推门入屋,琉溪正守在室内。瞥见他袍角大片血迹,手中针线筐哐当一声砸落在桌。她未曾开口追问,转身烧好热水,取来干净布帛,又往炭盆添入数块木炭烘暖屋子,随即清干净桌面杂物,铺一块素净棉布在上。
“世子先落座。”赵伯扶楚宴坐到椅上,自身前蹲下,抬手掀开他袍摆。楚宴膝盖暴露在眼前时,赵伯动作骤然一顿——数道深浅创口翻卷皮肉,鲜血将裤料牢牢黏在伤口。他一手轻轻托住楚宴小腿,另一手取浸过温水的帕子敷在伤处,等布料软化,才一点点缓慢揭开。楚宴疼得死死攥紧椅扶手,自始至终沉默不语。
琉溪端来一盆温水搁在赵伯身侧。赵伯捞出干净棉布拧干,细细清理伤口,动作轻柔缓慢,如同雕琢精细物件,可手腕指尖的颤抖,怎么都压不住。
“赵伯,”楚宴声音微哑,“您别抖。”
赵伯不曾应声,小心翼翼将嵌在肉里的碎瓷一一取出,整齐摆放在一旁帕子上,一共五片,最小如指甲盖,最大半寸有余,边缘薄锐似刃。待到鲜血缓缓止住,他敷上药粉,用洁净布条层层缠裹,末了轻轻打了个结。
诸事做完,他才抬眼望着楚宴,嘴唇张合几番,似有千言万语,喉头反复滚动,最终只挤出一句沙哑细碎的叮嘱:“世子……千万保重。”
楚宴望着他花白鬓发与泛红眼眶,心口一阵发堵,抬手轻轻拍了拍赵伯肩头。赵伯站起身,后退两步,深深朝他躬身一拜,转身缓步走出屋门。

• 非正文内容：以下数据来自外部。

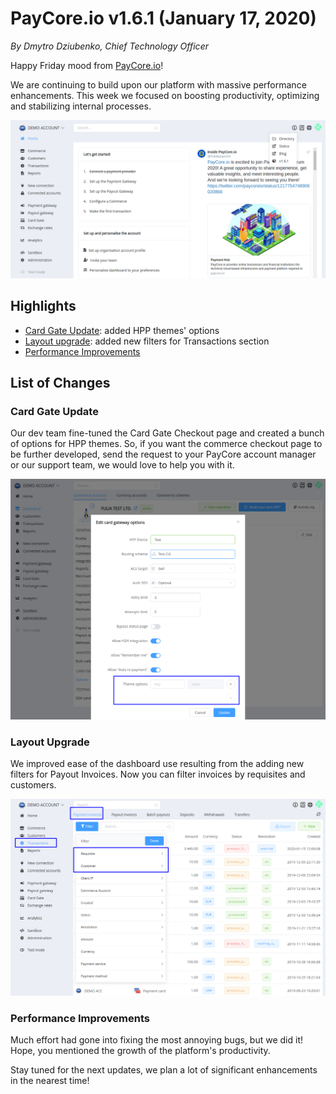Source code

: # **PayCore.io v1.6.1 (January 17, 2020)**

*By Dmytro Dziubenko, Chief Technology Officer*

Happy Friday mood from [PayCore.io](https://paycore.io/)!

We are continuing to build upon our platform with massive performance enhancements. This week we focused on boosting productivity, optimizing and stabilizing internal processes.

![Dashboard 1.6.1](images/v1.6.1/dashboard.png)

## Highlights

* [Card Gate Update](#card-gate-update): added HPP themes' options
* [Layout upgrade](#layout-upgrade): added new filters for Transactions section
* [Performance Improvements](#performance-improvements)

## List of Changes

### Card Gate Update

Our dev team fine-tuned the Card Gate Checkout page and created a bunch of options for HPP themes. So, if you want the commerce checkout page to be further developed, send the request to your PayCore account manager or our support team, we would love to help you with it.

![Theme options](images/v1.6.1/theme-options.png)

### Layout Upgrade

We improved ease of the dashboard use resulting from the adding new filters for Payout Invoices. Now you can filter invoices by requisites and customers.

![Filters for Invoices](images/v1.6.1/filters.png)

<!--
### New Integrations

| Provider | Name  | New features |
|:-:|:-:|:-:|
| <img src="https://static.openfintech.io/payment_providers/cypix/logo.svg?w=70" width="70px"> | [Cypix](/connectors/cypix/) | H2H Merchant Account connection |
| <img src="/connectors/hashconnect/images/icon.png" width="25px"> | [Hashconnect](/connectors/hashconnect/) | H2H Merchant Account connection |
| <img src="https://static.openfintech.io/payment_providers/muchbetter/logo.svg?w=70" width="70px"> | [MuchBetter](/connectors/muchbetter/) | Payments & Payouts |
-->

### Performance Improvements

Much effort had gone into fixing the most annoying bugs, but we did it! Hope, you mentioned the growth of the platform's productivity.

Stay tuned for the next updates, we plan a lot of significant enhancements in the nearest time!
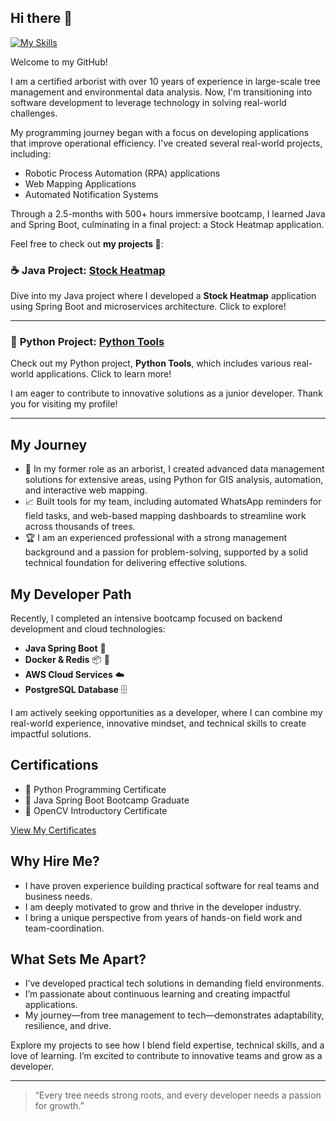 ## Hi there 👋
[![My Skills](https://skillicons.dev/icons?i=java,python,html,css,js,aws,postgresql,opencv,netlify,docker,redis,postman)](https://skillicons.dev)

<!--
**ckrickyh/ckrickyh** is a ✨ _special_ ✨ repository because its `README.md` (this file) appears on your GitHub profile.
-->

Welcome to my GitHub!

I am a certified arborist with over 10 years of experience in large-scale tree management and environmental data analysis. Now, I'm transitioning into software development to leverage technology in solving real-world challenges.

My programming journey began with a focus on developing applications that improve operational efficiency. I've created several real-world projects, including:

- Robotic Process Automation (RPA) applications
- Web Mapping Applications
- Automated Notification Systems
  
Through a 2.5-months with 500+ hours immersive bootcamp, I learned Java and Spring Boot, culminating in a final project: a Stock Heatmap application.

Feel free to check out **my projects 🚀**: 
### ☕ **Java Project: [Stock Heatmap](https://github.com/ckrickyh/bootcamp-finialProject)**

Dive into my Java project where I developed a **Stock Heatmap** application using Spring Boot and microservices architecture. Click to explore!

---

### 🐍 **Python Project: [Python Tools](https://github.com/ckrickyh/pythonTools)**

Check out my Python project, **Python Tools**, which includes various real-world applications. Click to learn more!


I am eager to contribute to innovative solutions as a junior developer. Thank you for visiting my profile!

----
## My Journey
 
- 🌲 In my former role as an arborist, I created advanced data management solutions for extensive areas, using Python for GIS analysis, automation, and interactive web mapping.
- 📈 Built tools for my team, including automated WhatsApp reminders for field tasks, and web-based mapping dashboards to streamline work across thousands of trees.
- 🏆 I am an experienced professional with a strong management background and a passion for problem-solving, supported by a solid technical foundation for delivering effective solutions.

## My Developer Path

Recently, I completed an intensive bootcamp focused on backend development and cloud technologies:
- **Java Spring Boot** 🌱
- **Docker & Redis** 📦 🧠
- **AWS Cloud Services** ☁️
- **PostgreSQL Database** 🗄️

I am actively seeking opportunities as a developer, where I can combine my real-world experience, innovative mindset, and technical skills to create impactful solutions.

## Certifications

- 🥇 Python Programming Certificate
- 🥇 Java Spring Boot Bootcamp Graduate
- 🥇 OpenCV Introductory Certificate

[View My Certificates](https://github.com/ckrickyh/certificates)

## Why Hire Me?

- I have proven experience building practical software for real teams and business needs.
- I am deeply motivated to grow and thrive in the developer industry.
- I bring a unique perspective from years of hands-on field work and team-coordination.

## What Sets Me Apart?
- I’ve developed practical tech solutions in demanding field environments.
- I’m passionate about continuous learning and creating impactful applications.
- My journey—from tree management to tech—demonstrates adaptability, resilience, and drive.

Explore my projects to see how I blend field expertise, technical skills, and a love of learning. I’m excited to contribute to innovative teams and grow as a developer.

---

> “Every tree needs strong roots, and every developer needs a passion for growth.”
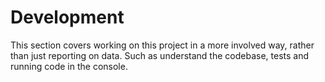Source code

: # Development

This section covers working on this project in a more involved way, rather than just reporting on data. Such as understand the codebase, tests and running code in the console.
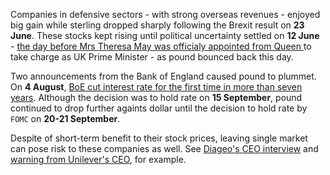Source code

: Companies in defensive sectors - with strong overseas revenues - enjoyed big gain while sterling dropped sharply following the Brexit result on **23 June**. These stocks kept rising until political uncertainty settled on **12 June** - <a href="http://webcache.googleusercontent.com/search?q=cache:zyKXRgc_8Q8J:www.telegraph.co.uk/news/2016/07/12/theresa-may-builds-cabinet-prime-minister-david-cameron-live/+&cd=1&hl=en&ct=clnk&gl=th" target="_blank">the day before Mrs Theresa May was officialy appointed from Queen </a> to take charge as UK Prime Minister - as pound bounced back this day.

Two announcements from the Bank of England caused pound to plummet. On **4 August**, <a href="https://www.theguardian.com/business/2016/aug/04/bank-of-england-cuts-uk-interest-rates" target="_blank">BoE cut interest rate for the first time in more than seven years</a>. Although the decision was to hold rate on **15 September**, pound continued to drop further againts dollar until the decision to hold rate by `FOMC` on **20-21 September**.

Despite of short-term benefit to their stock prices, leaving single market can pose risk to these companies as well. See <a href="https://www.gov.uk/government/news/leaving-the-eu-could-put-scotch-whisky-exports-on-the-rocks" target="_blank">Diageo's CEO interview</a> and <a href="http://webcache.googleusercontent.com/search?q=cache:018r3oLDqeQJ:www.telegraph.co.uk/business/2016/06/16/unilever-bosses-warn-staff-the-company-would-be-negatively-impac/+&cd=1&hl=en&ct=clnk&gl=th" target="_blank">warning from Unilever's CEO</a>, for example. 

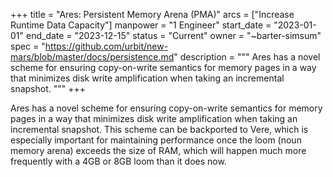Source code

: +++
title = "Ares: Persistent Memory Arena (PMA)"
arcs = ["Increase Runtime Data Capacity"]
manpower = "1 Engineer"
start_date = "2023-01-01"
end_date = "2023-12-15"
status = "Current"
owner = "~barter-simsum"
spec = "https://github.com/urbit/new-mars/blob/master/docs/persistence.md"
description = """
Ares has a novel scheme for ensuring copy-on-write semantics for memory pages in a way that minimizes disk write amplification when taking an incremental snapshot. 
"""
+++

Ares has a novel scheme for ensuring copy-on-write semantics for memory pages in a way that minimizes disk write amplification when taking an incremental snapshot.  This scheme can be backported to Vere, which is especially important for maintaining performance once the loom (noun memory arena) exceeds the size of RAM, which will happen much more frequently with a 4GB or 8GB loom than it does now.

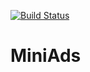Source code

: [![Build Status](https://travis-ci.org/JonnatasCabral/MiniAds.svg?branch=master)](https://travis-ci.org/JonnatasCabral/MiniAds)
# MiniAds
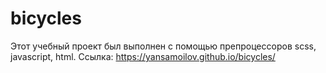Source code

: # bicycles
Этот учебный проект был выполнен с помощью препроцессоров scss, javascript, html.
Ссылка: https://yansamoilov.github.io/bicycles/
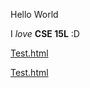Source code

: Hello World

I *love* **CSE 15L** :D

[Test.html](test.html)

[Test.html](https://github.com/nidhidhamnani/cse15l-lab-reports/blob/main/test.md)
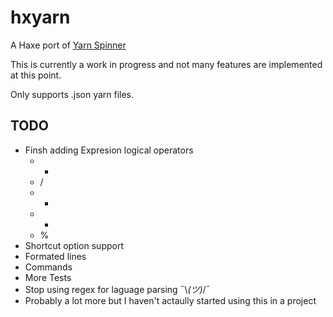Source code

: # hxyarn

A Haxe port of [Yarn Spinner](https://github.com/YarnSpinnerTool/YarnSpinner)

This is currently a work in progress and not many features are implemented at this point.

Only supports .json yarn files.

## TODO 
 * Finsh adding Expresion logical operators
   * *
   * /
   * +
   * -
   * %
 * Shortcut option support
 * Formated lines
 * Commands
 * More Tests
 * Stop using regex for laguage parsing ¯\\_(ツ)_/¯
 * Probably a lot more but I haven't actaully started using this in a project
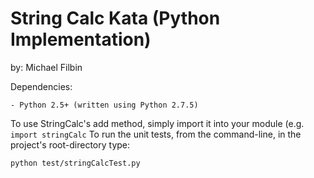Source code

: # String Calc Kata (Python Implementation)

by: Michael Filbin


Dependencies:

    - Python 2.5+ (written using Python 2.7.5)

To use StringCalc's add method, simply import it into your module (e.g. `import stringCalc`
To run the unit tests, from the command-line, in the project's root-directory type:

    python test/stringCalcTest.py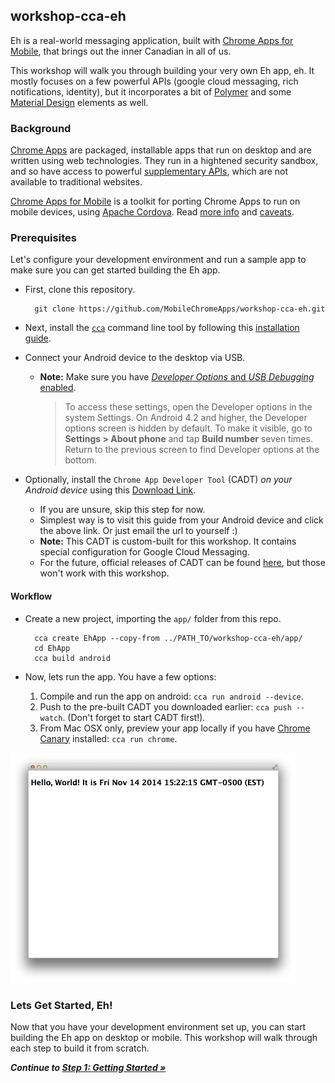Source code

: ## workshop-cca-eh

Eh is a real-world messaging application, built with [Chrome Apps for Mobile](https://developer.chrome.com/apps/chrome_apps_on_mobile), that brings out the inner Canadian in all of us.

This workshop will walk you through building your very own Eh app, eh.  It mostly focuses on a few powerful APIs (google cloud messaging, rich notifications, identity), but it incorporates a bit of [Polymer](https://www.polymer-project.org/) and some [Material Design](https://www.google.com/design/spec) elements as well.

### Background

[Chrome Apps](https://developer.chrome.com/apps/about_apps) are packaged, installable apps that run on desktop and are written using web technologies.  They run in a hightened security sandbox, and so have access to powerful [supplementary APIs](https://developer.chrome.com/apps/api_index), which are not available to traditional websites.

[Chrome Apps for Mobile](https://github.com/MobileChromeApps/mobile-chrome-apps) is a toolkit for porting Chrome Apps to run on mobile devices, using [Apache Cordova](http://cordova.apache.org).  Read [more info](https://github.com/MobileChromeApps/mobile-chrome-apps/blob/master/README.md) and [caveats](https://github.com/MobileChromeApps/mobile-chrome-apps/blob/master/docs/CordovaConsiderations.md).

### Prerequisites

Let's configure your development environment and run a sample app to make sure you can get started building the Eh app.

* First, clone this repository.

        git clone https://github.com/MobileChromeApps/workshop-cca-eh.git

* Next, install the [`cca`](https://www.npmjs.org/package/cca) command line tool by following this [installation guide](https://github.com/MobileChromeApps/mobile-chrome-apps/blob/master/docs/Installation.md).

* Connect your Android device to the desktop via USB.
  * **Note:** Make sure you have [*Developer Options* and *USB Debugging* enabled](http://developer.android.com/tools/device.html#developer-device-options).

    > To access these settings, open the Developer options in the system Settings. On Android 4.2 and higher, the Developer options screen is hidden by default. To make it visible, go to **Settings > About phone** and tap **Build number** seven times. Return to the previous screen to find Developer options at the bottom.

* Optionally, install the `Chrome App Developer Tool` (CADT) *on your Android device* using this [Download Link](https://drive.google.com/uc?export=download&confirm=fjug&id=0B0UdPHoQPXheQjAwdmZfOENrQjQ).
  * If you are unsure, skip this step for now.
  * Simplest way is to visit this guide from your Android device and click the above link.  Or just email the url to yourself :)
  * **Note:** This CADT is custom-built for this workshop.  It contains special configuration for Google Cloud Messaging.
  * For the future, official releases of CADT can be found [here](https://github.com/MobileChromeApps/chrome-app-developer-tool/releases), but those won't work with this workshop.

#### Workflow

* Create a new project, importing the `app/` folder from this repo.

        cca create EhApp --copy-from ../PATH_TO/workshop-cca-eh/app/
        cd EhApp
        cca build android

* Now, lets run the app.  You have a few options:
  1. Compile and run the app on android: `cca run android --device`.
  2. Push to the pre-built CADT you downloaded earlier: `cca push --watch`.  (Don't forget to start CADT first!).
  3. From Mac OSX only, preview your app locally if you have [Chrome Canary](https://www.google.com/intl/en/chrome/browser/canary.html) installed: `cca run chrome`.

![Success!](docs/assets/step0-success.png)

### Lets Get Started, Eh!

Now that you have your development environment set up, you can start building the Eh app on desktop or mobile.  This workshop will walk through each step to build it from scratch.

_**Continue to [Step 1: Getting Started &raquo;](https://github.com/MobileChromeApps/workshop-cca-eh/blob/master/docs/step1.md)**_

琉溪立在门边,目送赵伯身影消失在院墙拐角,方才合上屋门。屋内重归安静,只剩炭火细碎噼啪,以及风雪扫过屋檐的簌簌声响。她走到楚宴跟前蹲下,细细查看膝头包扎好的伤口,指尖轻轻碰了碰绷带边缘。
“疼吗?”
“尚可。”
琉溪起身,端起水盆与染血布条走出门,行至门槛时脚步一顿,未曾回头,淡淡出声:“明日世子要带走的物件,我提前收拾妥当。”
楚宴向后倚靠在椅背:“你明日同我一道走?”
“嗯。”
“镇魔司的人处处盯着,你不怕?”
琉溪推门走出屋外,话音隔着一层门板飘进来,清淡无波:“有什么好怕的。”
木门闭合,屋内只剩楚宴一人。窗外天色彻底沉落,炭火微光映亮墙角立在枪架上的长枪,外层裹着的旧布,被火光烘出一层暖红。他伸手探入怀中,摩挲那半块蜃楼玉,玉石依旧带着温存,稳稳贴着心口。
不知静坐多久,窗外全然入夜。琉溪推门而入,端一碗汤面搁在桌面:“世子多少吃一点。”
楚宴端起碗筷慢慢进食,是清鸡汤面,卧着一枚荷包蛋,汤面浮着薄薄油花。吃了几口便放下筷子,琉溪在桌对面落座,没有离去。两人隔着一盏灯火对坐,长久沉默,谁都没有先开口。